Task input:
════════════════

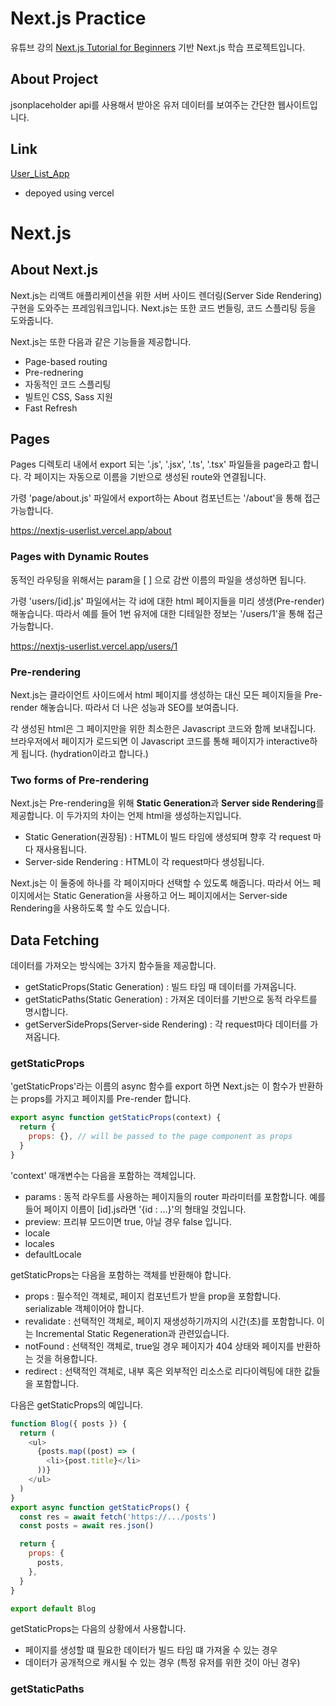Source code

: # Next.js Practice
유튜브 강의 [Next.js Tutorial for Beginners](https://www.youtube.com/playlist?list=PL4cUxeGkcC9g9gP2onazU5-2M-AzA8eBw) 기반 Next.js 학습 프로젝트입니다.

## About Project
jsonplaceholder api를 사용해서 받아온 유저 데이터를 보여주는 간단한 웹사이트입니다.

## Link
[User_List_App](https://nextjs-userlist.vercel.app)
- depoyed using vercel

# Next.js

## About Next.js

Next.js는 리액트 애플리케이션을 위한 서버 사이드 렌더링(Server Side Rendering) 구현을 도와주는 프레임워크입니다. Next.js는 또한 코드 번들링, 코드 스플리팅 등을 도와줍니다.

Next.js는 또한 다음과 같은 기능들을 제공합니다.

- Page-based routing
- Pre-rednering
- 자동적인 코드 스플리팅
- 빌트인 CSS, Sass 지원
- Fast Refresh

## Pages

Pages 디렉토리 내에서 export 되는 '.js', '.jsx', '.ts', '.tsx' 파일들을 page라고 합니다. 각 페이지는 자동으로 이름을 기반으로 생성된 route와 연결됩니다.

가령 'page/about.js' 파일에서 export하는 About 컴포넌트는 '/about'을 통해 접근 가능합니다. 

https://nextjs-userlist.vercel.app/about

### Pages with Dynamic Routes

동적인 라우팅을 위해서는 param을 [ ] 으로 감싼 이름의 파일을 생성하면 됩니다. 

가령 'users/[id].js' 파일에서는 각 id에 대한 html 페이지들을 미리 생생(Pre-render)해놓습니다. 따라서 예를 들어 1번 유저에 대한 디테일한 정보는 '/users/1'을 통해 접근 가능합니다.

https://nextjs-userlist.vercel.app/users/1

### Pre-rendering

Next.js는 클라이언트 사이드에서 html 페이지를 생성하는 대신 모든 페이지들을 Pre-render 해놓습니다. 따라서 더 나은 성능과 SEO를 보여줍니다.

각 생성된 html은 그 페이지만을 위한 최소한은 Javascript 코드와 함께 보내집니다. 브라우저에서 페이지가 로드되면 이 Javascript 코드를 통해 페이지가 interactive하게 됩니다. (hydration이라고 합니다.)

### Two forms of Pre-rendering

Next.js는 Pre-rendering을 위해 **Static Generation**과 **Server side Rendering**를 제공합니다. 이 두가지의 차이는 언제 html을 생성하는지입니다.

- Static Generation(권장됨) : HTML이 빌드 타임에 생성되며 향후 각 request 마다 재사용됩니다.
- Server-side Rendering : HTML이 각 request마다 생성됩니다. 

Next.js는 이 둘중에 하나를 각 페이지마다 선택할 수 있도록 해줍니다. 따라서 어느 페이지에서는 Static Generation을 사용하고 어느 페이지에서는 Server-side Rendering을 사용하도록 할 수도 있습니다.


## Data Fetching

데이터를 가져오는 방식에는 3가지 함수들을 제공합니다.

- getStaticProps(Static Generation) : 빌드 타임 때 데이터를 가져옵니다.
- getStaticPaths(Static Generation) : 가져온 데이터를 기반으로 동적 라우트를 명시합니다.
- getServerSideProps(Server-side Rendering) : 각 request마다 데이터를 가져옵니다.

### getStaticProps

'getStaticProps'라는 이름의 async 함수를 export 하면 Next.js는 이 함수가 반환하는 props를 가지고 페이지를 Pre-render 합니다.
```js
export async function getStaticProps(context) {
  return {
    props: {}, // will be passed to the page component as props
  }
}
```

'context' 매개변수는 다음을 포함하는 객체입니다.

- params : 동적 라우트를 사용하는 페이지들의 router 파라미터를 포함합니다. 예를 들어 페이지 이름이 [id].js라면 '{id : ...}'의 형태일 것입니다. 
- preview: 프리뷰 모드이면 true, 아닐 경우 false 입니다.
- locale
- locales
- defaultLocale

getStaticProps는 다음을 포함하는 객체를 반환해야 합니다.
- props : 필수적인 객체로, 페이지 컴포넌트가 받을 prop을 포함합니다. serializable 객체이어야 합니다.
- revalidate : 선택적인 객체로, 페이지 재생성하기까지의 시간(초)를 포함합니다. 이는 Incremental Static Regeneration과 관련있습니다.
- notFound : 선택적인 객체로, true일 경우 페이지가 404 상태와 페이지를 반환하는 것을 허용합니다. 
- redirect : 선택적인 객체로, 내부 혹은 외부적인 리소스로 리다이렉팅에 대한 값들을 포함합니다. 

다음은 getStaticProps의 예입니다.
```js
function Blog({ posts }) {
  return (
    <ul>
      {posts.map((post) => (
        <li>{post.title}</li>
      ))}
    </ul>
  )
}
export async function getStaticProps() {
  const res = await fetch('https://.../posts')
  const posts = await res.json()

  return {
    props: {
      posts,
    },
  }
}

export default Blog
```

getStaticProps는 다음의 상황에서 사용합니다.

- 페이지를 생성할 떄 필요한 데이터가 빌드 타임 떄 가져올 수 있는 경우
- 데이터가 공개적으로 캐시될 수 있는 경우 (특정 유저를 위한 것이 아닌 경우)


### getStaticPaths


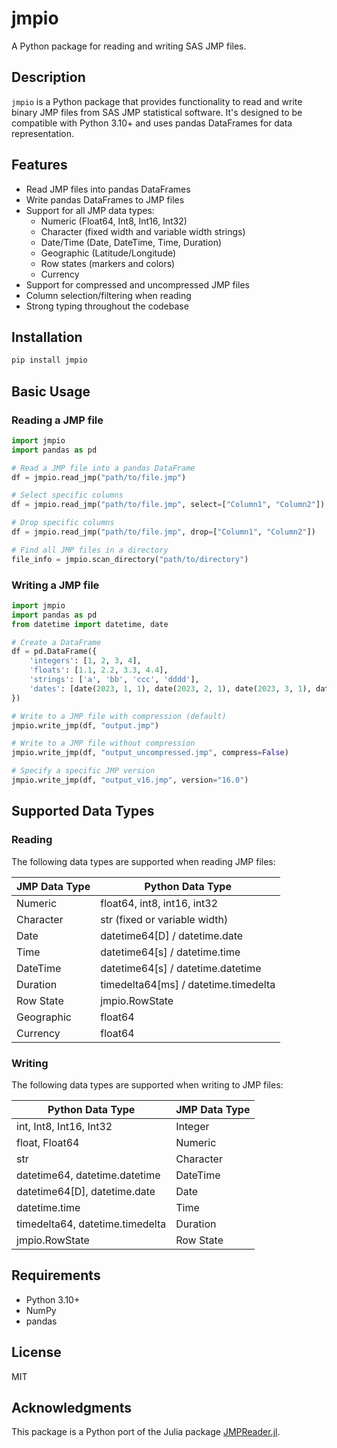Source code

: # jmpio

A Python package for reading and writing SAS JMP files.

## Description

`jmpio` is a Python package that provides functionality to read and write binary JMP files from SAS JMP statistical software. It's designed to be compatible with Python 3.10+ and uses pandas DataFrames for data representation.

## Features

- Read JMP files into pandas DataFrames
- Write pandas DataFrames to JMP files
- Support for all JMP data types:
  - Numeric (Float64, Int8, Int16, Int32)
  - Character (fixed width and variable width strings)
  - Date/Time (Date, DateTime, Time, Duration)
  - Geographic (Latitude/Longitude)
  - Row states (markers and colors)
  - Currency
- Support for compressed and uncompressed JMP files
- Column selection/filtering when reading
- Strong typing throughout the codebase

## Installation

```bash
pip install jmpio
```

## Basic Usage

### Reading a JMP file

```python
import jmpio
import pandas as pd

# Read a JMP file into a pandas DataFrame
df = jmpio.read_jmp("path/to/file.jmp")

# Select specific columns
df = jmpio.read_jmp("path/to/file.jmp", select=["Column1", "Column2"])

# Drop specific columns
df = jmpio.read_jmp("path/to/file.jmp", drop=["Column1", "Column2"])

# Find all JMP files in a directory
file_info = jmpio.scan_directory("path/to/directory")
```

### Writing a JMP file

```python
import jmpio
import pandas as pd
from datetime import datetime, date

# Create a DataFrame
df = pd.DataFrame({
    'integers': [1, 2, 3, 4],
    'floats': [1.1, 2.2, 3.3, 4.4],
    'strings': ['a', 'bb', 'ccc', 'dddd'],
    'dates': [date(2023, 1, 1), date(2023, 2, 1), date(2023, 3, 1), date(2023, 4, 1)]
})

# Write to a JMP file with compression (default)
jmpio.write_jmp(df, "output.jmp")

# Write to a JMP file without compression
jmpio.write_jmp(df, "output_uncompressed.jmp", compress=False)

# Specify a specific JMP version
jmpio.write_jmp(df, "output_v16.jmp", version="16.0")
```

## Supported Data Types

### Reading

The following data types are supported when reading JMP files:

| JMP Data Type | Python Data Type |
|---------------|------------------|
| Numeric       | float64, int8, int16, int32 |
| Character     | str (fixed or variable width) |
| Date          | datetime64[D] / datetime.date |
| Time          | datetime64[s] / datetime.time |
| DateTime      | datetime64[s] / datetime.datetime |
| Duration      | timedelta64[ms] / datetime.timedelta |
| Row State     | jmpio.RowState |
| Geographic    | float64 |
| Currency      | float64 |

### Writing

The following data types are supported when writing to JMP files:

| Python Data Type | JMP Data Type |
|------------------|---------------|
| int, Int8, Int16, Int32 | Integer |
| float, Float64 | Numeric |
| str | Character |
| datetime64, datetime.datetime | DateTime |
| datetime64[D], datetime.date | Date |
| datetime.time | Time |
| timedelta64, datetime.timedelta | Duration |
| jmpio.RowState | Row State |

## Requirements

- Python 3.10+
- NumPy
- pandas

## License

MIT

## Acknowledgments

This package is a Python port of the Julia package [JMPReader.jl](https://github.com/jaakkor2/JMPReader.jl).
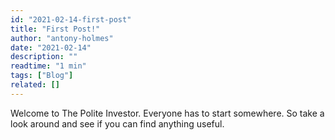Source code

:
 ```yaml
---
id: "2021-02-14-first-post"
title: "First Post!"
author: "antony-holmes"
date: "2021-02-14"
description: ""
readtime: "1 min"
tags: ["Blog"]
related: []
---
```


Welcome to The Polite Investor. Everyone has to start somewhere. So take a look around and see if you can find anything useful.
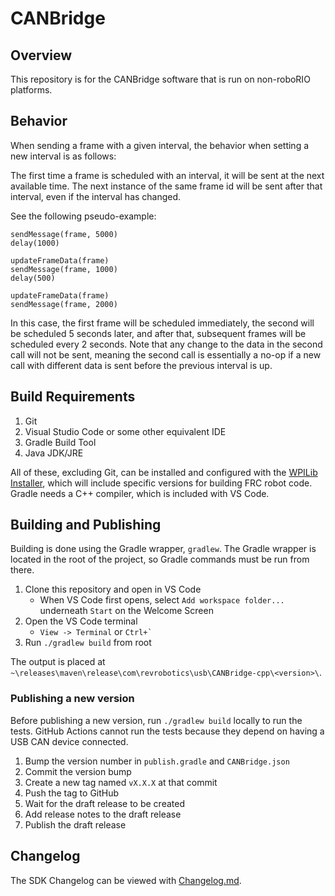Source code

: # CANBridge

## Overview

This repository is for the CANBridge software that is run on non-roboRIO platforms.

## Behavior

When sending a frame with a given interval, the behavior when
setting a new interval is as follows:

The first time a frame is scheduled with an interval, it
will be sent at the next available time. The next instance
of the same frame id will be sent after that interval, even
if the interval has changed.

See the following pseudo-example:

```
sendMessage(frame, 5000)
delay(1000)

updateFrameData(frame)
sendMessage(frame, 1000)
delay(500)

updateFrameData(frame)
sendMessage(frame, 2000)
```

In this case, the first frame will be scheduled immediately,
the second will be scheduled 5 seconds later, and after that,
subsequent frames will be scheduled every 2 seconds. Note
that any change to the data in the second call will not be
sent, meaning the second call is essentially a no-op if a
new call with different data is sent before the previous
interval is up.

## Build Requirements

1. Git
2. Visual Studio Code or some other equivalent IDE
3. Gradle Build Tool 
4. Java JDK/JRE

All of these, excluding Git, can be installed and configured with the [WPILib Installer](https://github.com/wpilibsuite/allwpilib/releases), which will include specific versions for building FRC robot code. Gradle needs a C++ compiler, which is included with VS Code. 

## Building and Publishing

Building is done using the Gradle wrapper, `gradlew`. The Gradle wrapper is located in the root of the project, so Gradle commands must be run from there. 

1. Clone this repository and open in VS Code
   - When VS Code first opens, select `Add workspace folder...` underneath `Start` on the Welcome Screen
2. Open the VS Code terminal
   -  `View -> Terminal` or ``Ctrl+` ``
3. Run `./gradlew build` from root

The output is placed at `~\releases\maven\release\com\revrobotics\usb\CANBridge-cpp\<version>\`.

### Publishing a new version

Before publishing a new version, run `./gradlew build` locally to run the tests. GitHub Actions
cannot run the tests because they depend on having a USB CAN device connected.

1. Bump the version number in `publish.gradle` and `CANBridge.json`
2. Commit the version bump
3. Create a new tag named `vX.X.X` at that commit
4. Push the tag to GitHub
5. Wait for the draft release to be created
6. Add release notes to the draft release
7. Publish the draft release

## Changelog

The SDK Changelog can be viewed with [Changelog.md](Changelog.md).

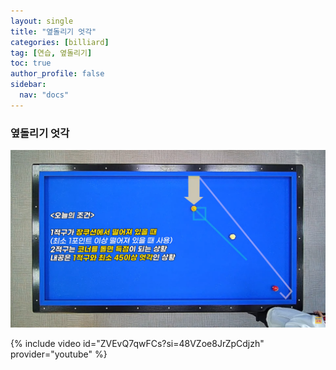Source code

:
```yaml
---
layout: single
title: "옆돌리기 엇각"
categories: [billiard]
tag: [연습, 옆돌리기]
toc: true
author_profile: false
sidebar:
  nav: "docs"
---
```


### 옆돌리기 엇각

[![옆돌리기 엇각](/images/%EC%98%86%EB%8F%8C%EB%A6%AC%EA%B8%B0%20%EC%97%87%EA%B0%81.png)](https://1drv.ms/p/s!AuJKpwyYpUY9_VqJotjiz5aLilvJ?e=nIhpwk)

{% include video id="ZVEvQ7qwFCs?si=48VZoe8JrZpCdjzh" provider="youtube" %}
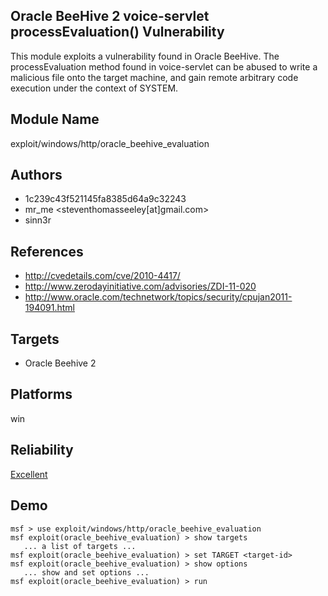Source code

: ## Oracle BeeHive 2 voice-servlet processEvaluation() Vulnerability

This module exploits a vulnerability found in Oracle 
BeeHive. The processEvaluation method found in voice-servlet 
can be abused to write a malicious file onto the target 
machine, and gain remote arbitrary code execution under the 
context of SYSTEM.


## Module Name
exploit/windows/http/oracle_beehive_evaluation

## Authors
* 1c239c43f521145fa8385d64a9c32243
* mr_me <steventhomasseeley[at]gmail.com>
* sinn3r


## References
* http://cvedetails.com/cve/2010-4417/
* http://www.zerodayinitiative.com/advisories/ZDI-11-020
* http://www.oracle.com/technetwork/topics/security/cpujan2011-194091.html



## Targets
* Oracle Beehive 2


## Platforms
win

## Reliability
[Excellent](https://github.com/rapid7/metasploit-framework/wiki/Exploit-Ranking)

## Demo

```
msf > use exploit/windows/http/oracle_beehive_evaluation
msf exploit(oracle_beehive_evaluation) > show targets
   ... a list of targets ...
msf exploit(oracle_beehive_evaluation) > set TARGET <target-id>
msf exploit(oracle_beehive_evaluation) > show options
   ... show and set options ...
msf exploit(oracle_beehive_evaluation) > run
```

════════════════

Work required:
Every line between the start of the listing and the line containing "- Fast Refresh", both ends counted, needs to be printed exactly, minus the pictures.

Final answer:
Source code

: # Next.js Practice
유튜브 강의 [Next.js Tutorial for Beginners](https://www.youtube.com/playlist?list=PL4cUxeGkcC9g9gP2onazU5-2M-AzA8eBw) 기반 Next.js 학습 프로젝트입니다.

## About Project
jsonplaceholder api를 사용해서 받아온 유저 데이터를 보여주는 간단한 웹사이트입니다.

## Link
[User_List_App](https://nextjs-userlist.vercel.app)
- depoyed using vercel

# Next.js

## About Next.js

Next.js는 리액트 애플리케이션을 위한 서버 사이드 렌더링(Server Side Rendering) 구현을 도와주는 프레임워크입니다. Next.js는 또한 코드 번들링, 코드 스플리팅 등을 도와줍니다.

Next.js는 또한 다음과 같은 기능들을 제공합니다.

- Page-based routing
- Pre-rednering
- 자동적인 코드 스플리팅
- 빌트인 CSS, Sass 지원
- Fast Refresh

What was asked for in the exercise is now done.